Only the lines from the top of the listing below through the line containing "Gnd - Ground" should be output, exactly and with no pictures.

Source data
══════
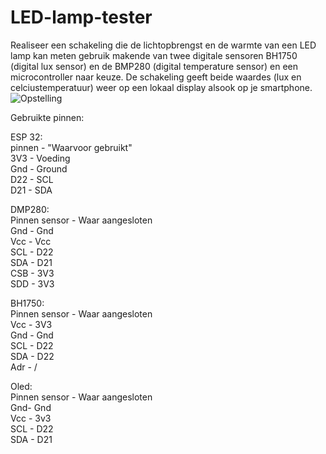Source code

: # LED-lamp-tester
Realiseer een schakeling die de lichtopbrengst en de warmte van een LED lamp kan meten gebruik makende van twee digitale sensoren BH1750 (digital lux sensor) en de BMP280 (digital temperature sensor) en een microcontroller naar keuze.  De schakeling geeft beide waardes (lux en celciustemperatuur) weer op een lokaal display alsook op je smartphone.
![Opstelling](.png)

Gebruikte pinnen:

ESP 32:                                                                                                                 
  pinnen - "Waarvoor gebruikt"                                                                                                                                             
  3V3 - Voeding                                                                                                                           
  Gnd - Ground                                                                                                          
  D22 - SCL                                                                                                                                
  D21 - SDA                                                                                                         
 
DMP280:                                                                                                                                         
  Pinnen sensor - Waar aangesloten                                                                                                                   
  Gnd - Gnd                                                                                                                                
  Vcc - Vcc                                                                                                                        
  SCL - D22                                                                                                                                        
  SDA - D21                                                                                                                        
  CSB - 3V3                                                                                                                   
  SDD - 3V3                                                                                                                   
                                                                                                                     
BH1750:                                                                                                                   
  Pinnen sensor - Waar aangesloten                                                                                                                   
  Vcc - 3V3                                                                                                                   
  Gnd - Gnd                                                                                                                   
  SCL - D22                                                                                                                   
  SDA - D22                                                                                                                   
  Adr - /                                                                                                                   
                                                                                                                     
Oled:                                                                                                                   
  Pinnen sensor - Waar aangesloten                                                                                                                   
  Gnd- Gnd                                                                                                                   
  Vcc - 3v3                                                                                                                   
  SCL - D22                                                                                                                   
  SDA - D21                                                                                                                   
  
 



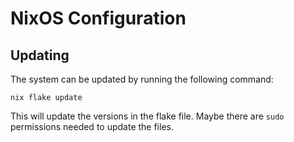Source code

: # NixOS Configuration

## Updating

The system can be updated by running the following command:

`nix flake update`

This will update the versions in the flake file. Maybe there are `sudo` permissions needed to update the files.
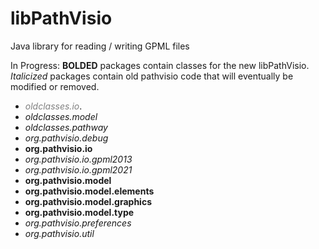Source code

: # libPathVisio
Java library for reading / writing GPML files

In Progress: 
**BOLDED** packages contain classes for the new libPathVisio. _Italicized_ packages contain old pathvisio code that will eventually be modified or removed.  

- <span style="color:grey">_oldclasses.io_</span>.
- _oldclasses.model_
- _oldclasses.pathway_
- _org.pathvisio.debug_
- **org.pathvisio.io**
- _org.pathvisio.io.gpml2013_
- _org.pathvisio.io.gpml2021_
- **org.pathvisio.model**
- **org.pathvisio.model.elements**
- **org.pathvisio.model.graphics**
- **org.pathvisio.model.type**
- _org.pathvisio.preferences_
- _org.pathvisio.util_
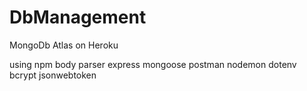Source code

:# DbManagement
MongoDb Atlas on Heroku


using npm 
  body parser
  express
  mongoose
  postman
  nodemon
  dotenv
  bcrypt
  jsonwebtoken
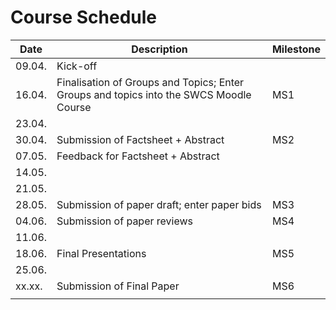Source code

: # Course Schedule

| Date   | Description                                                                            | Milestone |
|--------|----------------------------------------------------------------------------------------|-----------|
| 09.04. | Kick-off                                                                               |           |
| 16.04. | Finalisation of Groups and Topics; Enter Groups and topics into the SWCS Moodle Course | MS1       |
| 23.04. |                                                                                        |           |
| 30.04. | Submission of Factsheet + Abstract                                                     | MS2       |
| 07.05. | Feedback for Factsheet + Abstract                                                      |           |
| 14.05. |                                                                                        |           |
| 21.05. |                                                                                        |           |
| 28.05. | Submission of paper draft; enter paper bids                                            | MS3       |
| 04.06. | Submission of paper reviews                                                            | MS4       |
| 11.06. |                                                                                        |           |
| 18.06. | Final Presentations                                                                    | MS5       |
| 25.06. |                                                                                        |           |
| xx.xx. | Submission of Final Paper                                                              | MS6       |
|        |                                                                                        |           |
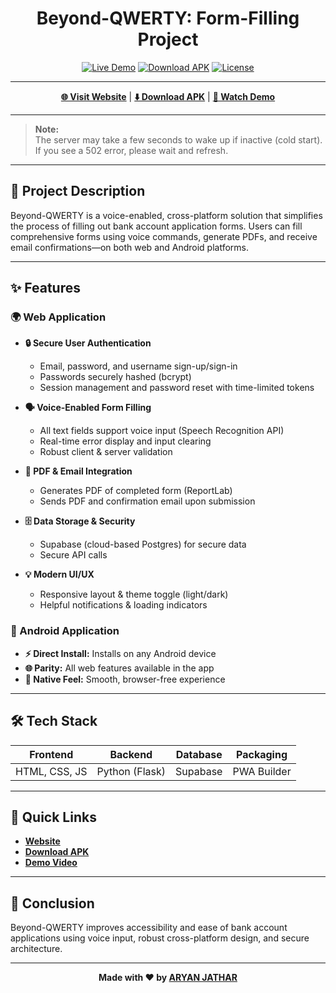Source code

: <!-- PROJECT TITLE AND BADGES -->
<h1 align="center">Beyond-QWERTY: Form-Filling Project</h1>
<p align="center">
  <a href="https://voice-bank-form.onrender.com/"><img src="https://img.shields.io/badge/Live%20Demo-Online-success?style=flat-square&logo=google-chrome" alt="Live Demo"></a>
  <a href="https://github.com/ARYANJATHAR/QWERTY_FORM_FILLING_PROJECT/blob/main/BankForm.apk"><img src="https://img.shields.io/badge/Download-APK-blue?style=flat-square&logo=android" alt="Download APK"></a>
  <a href="https://img.shields.io/github/license/ARYANJATHAR/QWERTY_FORM_FILLING_PROJECT"><img src="https://img.shields.io/github/license/ARYANJATHAR/QWERTY_FORM_FILLING_PROJECT?style=flat-square" alt="License"></a>
</p>

---

<p align="center">
  <a href="https://voice-bank-form.onrender.com/"><strong>🌐 Visit Website</strong></a> | 
  <a href="https://github.com/ARYANJATHAR/QWERTY_FORM_FILLING_PROJECT/blob/main/BankForm.apk"><strong>⬇️ Download APK</strong></a> | 
  <a href="https://drive.google.com/file/d/1SUTJHkhfNT-ucLxOVnBwaBixPPvD-GKr/view?usp=sharing"><strong>🎥 Watch Demo</strong></a>
</p>

---

> **Note:**  
> The server may take a few seconds to wake up if inactive (cold start). If you see a 502 error, please wait and refresh.

---

## 📝 Project Description

Beyond-QWERTY is a voice-enabled, cross-platform solution that simplifies the process of filling out bank account application forms. Users can fill comprehensive forms using voice commands, generate PDFs, and receive email confirmations—on both web and Android platforms.

---

## ✨ Features

### 🌍 Web Application

- **🔒 Secure User Authentication**
  - Email, password, and username sign-up/sign-in
  - Passwords securely hashed (bcrypt)
  - Session management and password reset with time-limited tokens

- **🗣️ Voice-Enabled Form Filling**
  - All text fields support voice input (Speech Recognition API)
  - Real-time error display and input clearing
  - Robust client & server validation

- **📄 PDF & Email Integration**
  - Generates PDF of completed form (ReportLab)
  - Sends PDF and confirmation email upon submission

- **🗄️ Data Storage & Security**
  - Supabase (cloud-based Postgres) for secure data
  - Secure API calls

- **💡 Modern UI/UX**
  - Responsive layout & theme toggle (light/dark)
  - Helpful notifications & loading indicators

### 📱 Android Application

- **⚡ Direct Install:** Installs on any Android device
- **🌐 Parity:** All web features available in the app
- **📱 Native Feel:** Smooth, browser-free experience

---

## 🛠️ Tech Stack

| Frontend      | Backend         | Database | Packaging      |
| ------------- | -------------- | -------- | ------------- |
| HTML, CSS, JS | Python (Flask) | Supabase | PWA Builder    |

---

## 🚀 Quick Links

- **[Website](https://voice-bank-form.onrender.com/)**
- **[Download APK](https://github.com/ARYANJATHAR/QWERTY_FORM_FILLING_PROJECT/blob/main/BankForm.apk)**
- **[Demo Video](https://drive.google.com/file/d/1SUTJHkhfNT-ucLxOVnBwaBixPPvD-GKr/view?usp=sharing)**

---

## 🏁 Conclusion

Beyond-QWERTY improves accessibility and ease of bank account applications using voice input, robust cross-platform design, and secure architecture.

---

<p align="center">
  <b>Made with ❤️ by <a href="https://github.com/ARYANJATHAR">ARYAN JATHAR</a></b>
</p>
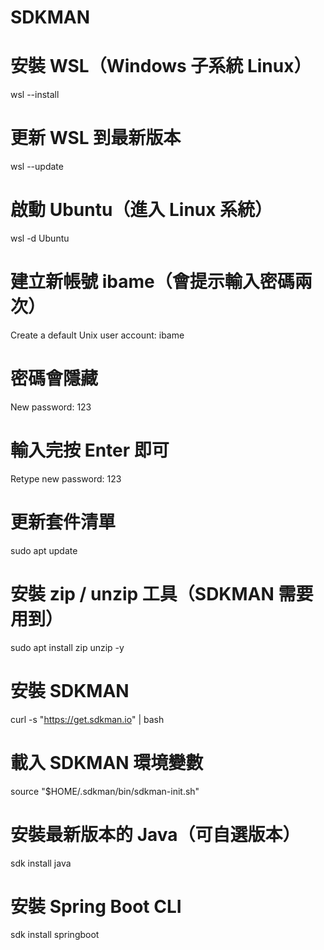 # SDKMAN

# 安裝 WSL（Windows 子系統 Linux）

wsl --install 

# 更新 WSL 到最新版本

wsl --update 

# 啟動 Ubuntu（進入 Linux 系統）

wsl -d Ubuntu 

# 建立新帳號 ibame（會提示輸入密碼兩次）

Create a default Unix user account: ibame 

# 密碼會隱藏

New password: 123 

# 輸入完按 Enter 即可 

Retype new password: 123  

# 更新套件清單

sudo apt update 

# 安裝 zip / unzip 工具（SDKMAN 需要用到）

sudo apt install zip unzip -y 

# 安裝 SDKMAN

curl -s "https://get.sdkman.io" | bash 

# 載入 SDKMAN 環境變數

source "$HOME/.sdkman/bin/sdkman-init.sh"

# 安裝最新版本的 Java（可自選版本）

sdk install java 

# 安裝 Spring Boot CLI

sdk install springboot 
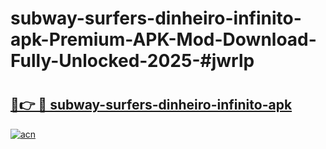 # subway-surfers-dinheiro-infinito-apk-Premium-APK-Mod-Download-Fully-Unlocked-2025-#jwrlp

# <h2><a href="https://bedroomkl.my?title=subway-surfers-dinheiro-infinito-apk&ref=1AP">🔗👉 🔴 subway-surfers-dinheiro-infinito-apk</a></h2>

[![acn](https://github.com/user-attachments/assets/0f9c940e-d8b0-45ae-aac7-cd30a18b3e1c)](https://bedroomkl.my?title=subway-surfers-dinheiro-infinito-apk&ref=1AP)

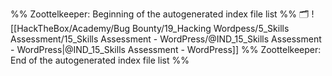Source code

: %% Zoottelkeeper: Beginning of the autogenerated index file list  %%
🗂️ ![[HackTheBox/Academy/Bug Bounty/19_Hacking Wordpess/5_Skills Assessment/15_Skills Assessment - WordPress/@IND_15_Skills Assessment - WordPress|@IND_15_Skills Assessment - WordPress]]
%% Zoottelkeeper: End of the autogenerated index file list  %%
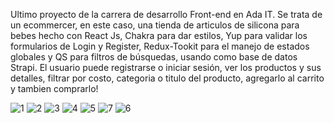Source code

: Ultimo proyecto de la carrera de desarrollo Front-end en Ada IT. Se trata de un ecommercer, en este caso, una tienda de articulos de silicona para bebes 
hecho con React Js, Chakra para dar estilos, Yup para validar los formularios de Login y Register, Redux-Tookit para el manejo de estados globales 
y QS para filtros de búsquedas, usando como base de datos Strapi. El usuario puede registrarse o iniciar sesión, ver los productos y sus detalles,
filtrar por costo, categoria o titulo del producto, agregarlo al carrito y tambien comprarlo!


![1](https://user-images.githubusercontent.com/90359143/188336564-cfaeb2a6-a824-4592-8ee1-98fe8d798d9b.png)
![2](https://user-images.githubusercontent.com/90359143/188336568-0c2ade6d-c615-4960-835f-3b27eb293f00.png)
![3](https://user-images.githubusercontent.com/90359143/188336569-7f8dcce8-16d6-46fc-9d45-958f19c01644.png)
![4](https://user-images.githubusercontent.com/90359143/188336572-adf610f2-cdf1-47dc-9d1b-bf779f3dfcdb.png)
![5](https://user-images.githubusercontent.com/90359143/188336573-c68ffe78-5910-40a4-a092-d9e9c3380f24.png)
![7](https://user-images.githubusercontent.com/90359143/188336575-8e6dd7b2-9db9-43dd-8d50-2ae7526c179a.png)
![6](https://user-images.githubusercontent.com/90359143/188336574-f30ce491-15e8-49e2-af1e-32c819d88196.png)
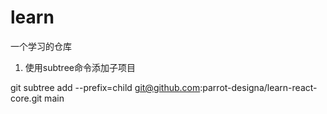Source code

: # learn
一个学习的仓库


1. 使用subtree命令添加子项目

git subtree add --prefix=child git@github.com:parrot-designa/learn-react-core.git main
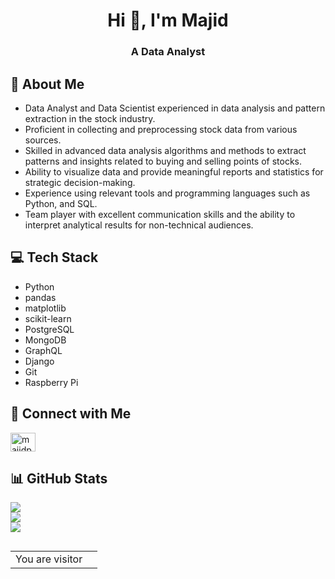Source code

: <h1 align="center">Hi 👋, I'm Majid</h1>
<h3 align="center">A Data Analyst</h3>

## 💫 About Me
- Data Analyst and Data Scientist experienced in data analysis and pattern extraction in the stock industry.
- Proficient in collecting and preprocessing stock data from various sources.
- Skilled in advanced data analysis algorithms and methods to extract patterns and insights related to buying and selling points of stocks.
- Ability to visualize data and provide meaningful reports and statistics for strategic decision-making.
- Experience using relevant tools and programming languages such as Python, and SQL.
- Team player with excellent communication skills and the ability to interpret analytical results for non-technical audiences.

## 💻 Tech Stack

* Python
* pandas
* matplotlib
* scikit-learn
* PostgreSQL
* MongoDB
* GraphQL
* Django
* Git
* Raspberry Pi 

## 🔗 Connect with Me
<a href="mailto:majidpy89@gmail.com" target="_blank"><img align="center" src="https://upload.wikimedia.org/wikipedia/commons/thumb/7/7e/Gmail_icon_%282020%29.svg/512px-Gmail_icon_%282020%29.svg.png?20221017173631" alt="majidpy89" height="30" width="40" /></a>
<!-- * [LinkedIn](https://www.linkedin.com/in/majid-shajari/)
* [Personal Website](https://www.example.com/) -->

## 📊 GitHub Stats

![](https://github-readme-stats.vercel.app/api?username=MajidShajari&theme=shades-of-purple&hide_border=false&include_all_commits=true&count_private=false)<br/>
![](https://github-readme-streak-stats.herokuapp.com/?user=MajidShajari&theme=shades-of-purple&hide_border=false)<br/>
![](https://github-readme-stats.vercel.app/api/top-langs/?username=MajidShajari&theme=shades-of-purple&hide_border=false&include_all_commits=true&count_private=false&layout=compact)

<!-- ## 🏆 Top Projects

* [Project 1](https://github.com/user/project1) - Description of project
* [Project 2](https://github.com/user/project2) - Description of project
* [Project 3](https://github.com/user/project3) - Description of project

## 📚 Certifications & Training

* Certification 1 - Issuing organization
* Certification 2 - Issuing organization
* Training course 1 - Training provider
* Training course 2 - Training provider
 -->
## 

<table align="center">
  <tr>
    <td>You are visitor</td>
    <td><img src="https://profile-counter.glitch.me/MajidShajari/count.svg" alt="" /></td>
  </tr>
</table>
══════
Exercise answer
Source code

: # LED-lamp-tester
Realiseer een schakeling die de lichtopbrengst en de warmte van een LED lamp kan meten gebruik makende van twee digitale sensoren BH1750 (digital lux sensor) en de BMP280 (digital temperature sensor) en een microcontroller naar keuze.  De schakeling geeft beide waardes (lux en celciustemperatuur) weer op een lokaal display alsook op je smartphone.
![Opstelling](.png)

Gebruikte pinnen:

ESP 32:                                                                                                                 
  pinnen - "Waarvoor gebruikt"                                                                                                                                             
  3V3 - Voeding                                                                                                                           
  Gnd - Ground                                                                                                          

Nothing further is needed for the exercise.